===== TASK INPUTS =====

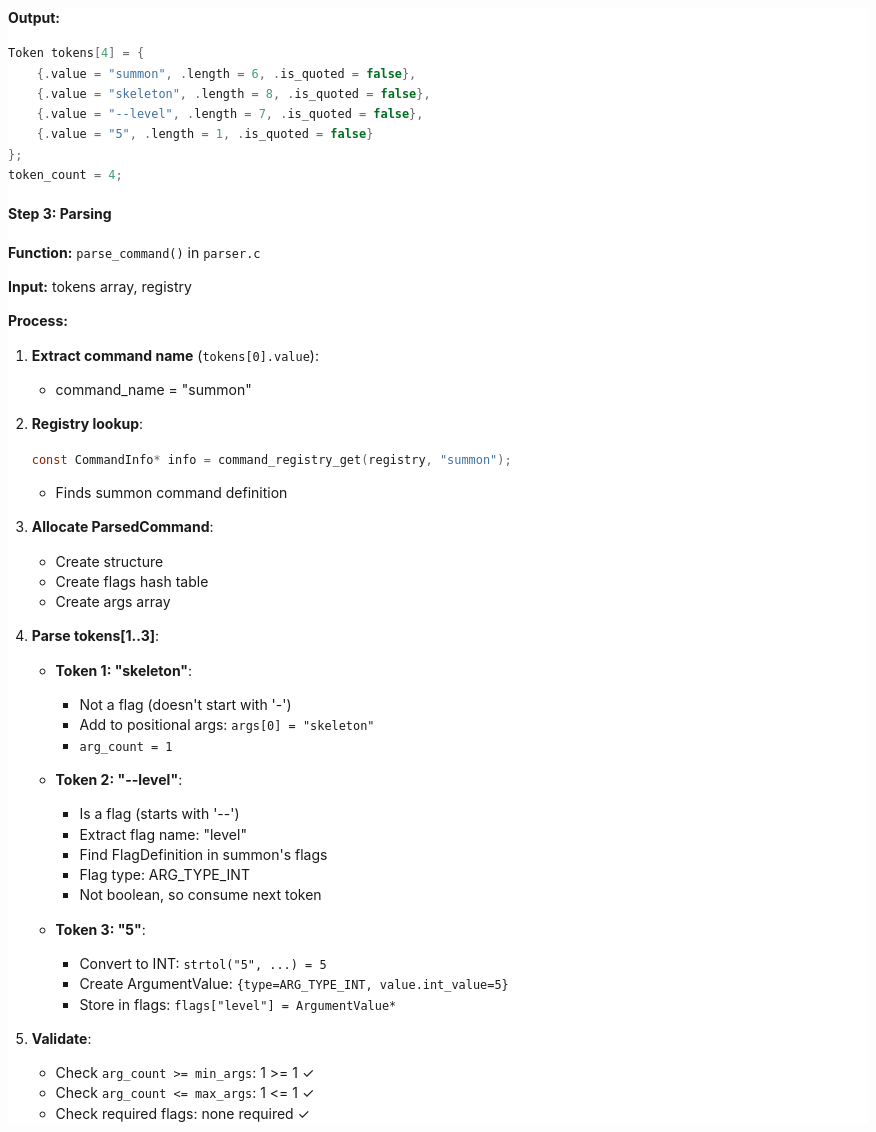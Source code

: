 **Output:**
```c
Token tokens[4] = {
    {.value = "summon", .length = 6, .is_quoted = false},
    {.value = "skeleton", .length = 8, .is_quoted = false},
    {.value = "--level", .length = 7, .is_quoted = false},
    {.value = "5", .length = 1, .is_quoted = false}
};
token_count = 4;
```

#### Step 3: Parsing

**Function:** `parse_command()` in `parser.c`

**Input:** tokens array, registry

**Process:**

1. **Extract command name** (`tokens[0].value`):
   - command_name = "summon"

2. **Registry lookup**:
   ```c
   const CommandInfo* info = command_registry_get(registry, "summon");
   ```
   - Finds summon command definition

3. **Allocate ParsedCommand**:
   - Create structure
   - Create flags hash table
   - Create args array

4. **Parse tokens[1..3]**:

   - **Token 1: "skeleton"**:
     - Not a flag (doesn't start with '-')
     - Add to positional args: `args[0] = "skeleton"`
     - `arg_count = 1`

   - **Token 2: "--level"**:
     - Is a flag (starts with '--')
     - Extract flag name: "level"
     - Find FlagDefinition in summon's flags
     - Flag type: ARG_TYPE_INT
     - Not boolean, so consume next token

   - **Token 3: "5"**:
     - Convert to INT: `strtol("5", ...) = 5`
     - Create ArgumentValue: `{type=ARG_TYPE_INT, value.int_value=5}`
     - Store in flags: `flags["level"] = ArgumentValue*`

5. **Validate**:
   - Check `arg_count >= min_args`: 1 >= 1 ✓
   - Check `arg_count <= max_args`: 1 <= 1 ✓
   - Check required flags: none required ✓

=====

Each line with "summon" in it must be identified and copied from the material.

RESULT OF THE TASK >>
    {.value = "summon", .length = 6, .is_quoted = false},
   - command_name = "summon"
   const CommandInfo* info = command_registry_get(registry, "summon");
   - Finds summon command definition
     - Find FlagDefinition in summon's flags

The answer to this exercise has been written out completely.